In 2021, the American Rescue Plan (ARP) briefly however considerably expanded the federal youngster tax credit score (CTC), and youngster poverty fell from 9.7 p.c to five.2 p.c. Since then, state policymakers throughout the nation have labored on setting up a CTC for their very own states.
The truth is, 12 of the 15 present state CTCs had been both enacted or expanded after the ARP was handed.
Nonetheless, the construction and dimension of those credit varies considerably. State credit score quantities vary from $100 to $1,750 per eligible youngster, and a few credit are broadly obtainable to most households whereas others are extra narrowly focused at households with low earnings or younger kids.
To assist state decisionmakers perceive the coverage selections concerned in designing a brand new or expanded credit score, we used the Tax Coverage Middle state tax mannequin to investigate 36 variations of a hypothetical youngster tax credit score in 4 states that at present don’t present one: Illinois, Michigan, Nebraska, and Virginia.

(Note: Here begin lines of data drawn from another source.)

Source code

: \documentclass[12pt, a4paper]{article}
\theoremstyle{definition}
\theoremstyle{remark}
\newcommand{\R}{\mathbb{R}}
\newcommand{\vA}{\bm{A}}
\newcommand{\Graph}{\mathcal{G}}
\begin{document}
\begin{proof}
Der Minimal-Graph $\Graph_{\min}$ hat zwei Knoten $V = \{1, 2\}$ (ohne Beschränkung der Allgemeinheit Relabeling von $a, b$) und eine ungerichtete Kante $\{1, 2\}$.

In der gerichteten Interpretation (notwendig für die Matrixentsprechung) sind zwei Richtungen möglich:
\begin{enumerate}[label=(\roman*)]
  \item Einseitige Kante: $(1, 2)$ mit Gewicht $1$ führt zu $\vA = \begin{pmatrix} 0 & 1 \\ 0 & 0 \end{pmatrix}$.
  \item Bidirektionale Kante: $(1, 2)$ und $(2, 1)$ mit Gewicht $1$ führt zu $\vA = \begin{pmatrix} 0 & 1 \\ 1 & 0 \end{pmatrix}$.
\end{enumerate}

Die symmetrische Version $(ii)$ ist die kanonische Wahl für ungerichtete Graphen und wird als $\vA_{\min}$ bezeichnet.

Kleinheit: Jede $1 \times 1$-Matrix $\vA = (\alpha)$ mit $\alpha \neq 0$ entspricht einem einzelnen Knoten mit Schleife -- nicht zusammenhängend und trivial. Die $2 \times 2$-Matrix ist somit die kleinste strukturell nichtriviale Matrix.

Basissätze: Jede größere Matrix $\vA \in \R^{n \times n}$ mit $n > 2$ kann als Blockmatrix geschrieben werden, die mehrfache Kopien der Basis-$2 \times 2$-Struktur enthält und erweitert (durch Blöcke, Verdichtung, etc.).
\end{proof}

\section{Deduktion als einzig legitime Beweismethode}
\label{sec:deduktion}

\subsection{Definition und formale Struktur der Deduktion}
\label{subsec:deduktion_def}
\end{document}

Listed here are three classes from our new report on state child tax credits:
1. A state’s present tax insurance policies can have an effect on who advantages from a CTC
A nonrefundable credit score can solely profit households with taxable earnings, and tax system options that cut back taxable earnings, resembling a normal deduction, fluctuate considerably throughout states.
For instance, Nebraska presents a beneficiant customary deduction, and meaning many low-income Nebraska households pay little or no state tax. Nonetheless, it additionally means a big share of low-income Nebraska households wouldn’t profit from a nonrefundable CTC.
In distinction, if a refundable credit score exceeds a family’s state earnings tax legal responsibility, the family receives the surplus quantity as a refund cost from the state. Thus, refundable CTC proposals we analyzed tended to ship a bigger share of their complete tax advantages to households with lower than $30,000 in adjusted gross earnings (AGI) in comparison with nonrefundable credit score proposals.
2. Age restrictions can assist ship massive, broad advantages, however to a smaller share of households
Each technique for limiting the income value of a state CTC comes with a tradeoff. Nonrefundable credit typically don’t profit households with the bottom incomes, tight earnings phase-outs limit the profit to solely low-income households, and small credit score quantities present comparatively small advantages to eligible households.
Limiting the CTC to households with younger kids reduces the general share of households benefiting from the credit score, however it permits the state to offer a comparatively massive tax reduce to households with a variety of incomes for a diminished annual income value. Michigan’s outcomes, age-restricted CTCs usually offered a bigger common annual tax reduce than CTCs obtainable to all kids youthful than age 17 at related annual income prices.
3. Most youngster tax credit present a big share of their complete tax profit to middle-income households
Center-income households usually see a comparatively massive share of a CTC’s complete tax profit as a result of the scale of the tax reduce is determined by the variety of eligible kids within the family and never the family’s earnings stage (because it does with a person earnings tax price reduce).
Additional, whereas some coverage levers stop low-income households from benefiting (nonrefundable credit) and a few stop high-income households from benefiting (earnings phase-outs), a big share of middle-income households usually profit from a state CTC until the earnings phase-out is about at a really low stage.
Taken collectively, Tax Policy Center state tax model estimates for varied credit in Illinois, Michigan, Nebraska, and Virginia present how policymakers can choose and select quite a few variations of a state CTC to seek out the proper model of the credit score for his or her state.
Particularly, they’ll resolve the quantity of the credit score, age eligibility guidelines for youngsters, earnings limitations for the filer, and whether or not or not the credit score is refundable. In brief, making these insurance policies extra beneficiant will increase advantages to eligible households or broadens the assist throughout extra households, however at a better annual income value.
Policymakers ought to concentrate on these tradeoffs and select in accordance with their very own particular fiscal circumstances and coverage priorities.